Esos jóvenes pertenecen a una generación que ha sido sobreprotegida, que no tiene práctica en enfrentarse a nada, que piensa que cada uno tiene derecho a su opinión por muy contraria que sea a los datos objetivos, que ha recibido halagos y cumplidos sin haberse esforzado en nada concreto (para mí un buen ejemplo de esto es que incluso los adolescentes que no han pasado todas las asignaturas tienen derecho a participar en la graduación junto con los compañeros que se han esforzado durante todo el año y lo han conseguido), que a pesar de haber recibido una educación –gratuita y obligatoria, el sueño de tantas personas a lo largo de tantos años de esfuerzo y de lucha– desprecia la ciencia y no se avergüenza de igualar las patochadas del influencer de moda con los datos que suministra un científico especializado en el tema del que se trate.
No digo que sea el caso de todos los jóvenes ni, aún menos, que no haya adultos de esta clase. Los hay, y muchos. Lo que sí digo es que nos estamos dejando aplastar por ese miedo que nos están imponiendo desde fuera y el miedo lleva, como todos sabemos, a tres posibles reacciones: enfrentarse, huir o paralizarse.
No podemos huir porque el miedo es global, planetario. ¿Adónde huiríamos? ¿A Marte, como propone el señor Musk para una élite? No nos enfrentamos porque ya no sabemos bien cómo ni contra quién. No nos queda más que la parálisis, que es lo que estamos haciendo cada vez más. Tomamos pastillas, aguantamos, nos vamos de vacaciones cuando podemos (reflejo de huida, ¿recuerdan?), sufrimos en silencio, nos tomamos unas copas, pasamos miedo, mucho miedo, vamos al psicólogo porque no nos sentimos suficientemente fuertes para vivir aquí y ahora y porque necesitamos verbalizar nuestro sufrimiento y, en nuestro entorno, nadie tiene tiempo ni ganas de oír nuestras penas. Aislamiento. Miedo a la soledad. Soledad en la vejez, ¿les suena?
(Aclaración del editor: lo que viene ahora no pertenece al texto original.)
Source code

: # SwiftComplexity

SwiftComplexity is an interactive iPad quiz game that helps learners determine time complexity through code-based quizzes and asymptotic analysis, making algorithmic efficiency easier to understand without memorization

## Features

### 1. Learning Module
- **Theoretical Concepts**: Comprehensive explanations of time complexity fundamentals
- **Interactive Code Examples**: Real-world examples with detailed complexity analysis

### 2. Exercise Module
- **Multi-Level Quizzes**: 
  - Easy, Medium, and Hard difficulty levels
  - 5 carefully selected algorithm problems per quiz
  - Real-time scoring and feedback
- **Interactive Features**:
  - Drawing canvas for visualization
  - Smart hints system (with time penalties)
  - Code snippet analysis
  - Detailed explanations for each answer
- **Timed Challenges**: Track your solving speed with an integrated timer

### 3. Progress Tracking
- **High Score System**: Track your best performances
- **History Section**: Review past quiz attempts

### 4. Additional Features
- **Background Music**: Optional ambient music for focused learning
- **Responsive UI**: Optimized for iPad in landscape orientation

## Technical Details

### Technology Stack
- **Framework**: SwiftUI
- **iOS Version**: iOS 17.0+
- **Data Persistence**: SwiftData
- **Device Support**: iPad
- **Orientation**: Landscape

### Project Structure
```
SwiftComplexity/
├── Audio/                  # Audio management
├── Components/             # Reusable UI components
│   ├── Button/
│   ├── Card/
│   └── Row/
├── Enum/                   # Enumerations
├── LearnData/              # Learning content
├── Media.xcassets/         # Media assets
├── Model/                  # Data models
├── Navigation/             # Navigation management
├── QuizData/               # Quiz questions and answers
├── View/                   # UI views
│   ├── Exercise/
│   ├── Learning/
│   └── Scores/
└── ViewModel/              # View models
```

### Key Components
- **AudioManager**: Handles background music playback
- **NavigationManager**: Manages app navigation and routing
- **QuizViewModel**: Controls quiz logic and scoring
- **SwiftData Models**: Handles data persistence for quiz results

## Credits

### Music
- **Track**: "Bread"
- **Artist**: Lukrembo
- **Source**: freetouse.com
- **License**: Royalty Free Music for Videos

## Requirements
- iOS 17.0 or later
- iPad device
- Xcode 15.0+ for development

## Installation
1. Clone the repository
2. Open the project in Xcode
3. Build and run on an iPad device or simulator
A veces el reflejo de enfrentamiento se pone en marcha y nos sumamos a alguna manifestación o escribimos un comentario en un diario o donamos a una causa que nos parece justa. Pero lo más frecuente es la parálisis, que es lo que más le conviene a todos los que quieren una población manipulable, muerta de miedo, que está esperando como agua de mayo a que alguien le diga cuál es el camino que nos llevará a la salvación, sin darse cuenta de que nosotros somos el camino. Solo nosotros podemos cambiar las cosas. Todo lo que ha cambiado a lo largo de la historia lo hemos hecho nosotros, la gente de a pie, la gente de bien, los que se han enfrentado a lo que no era bueno ni justo, los que no se callaron incluso con riesgo de sus vidas y haciendas, los que no se plegaron a los dictadores. También tenían miedo, claro, mucho –eso es lo admirable–, pero eligieron hacer algo, rechazando la parálisis.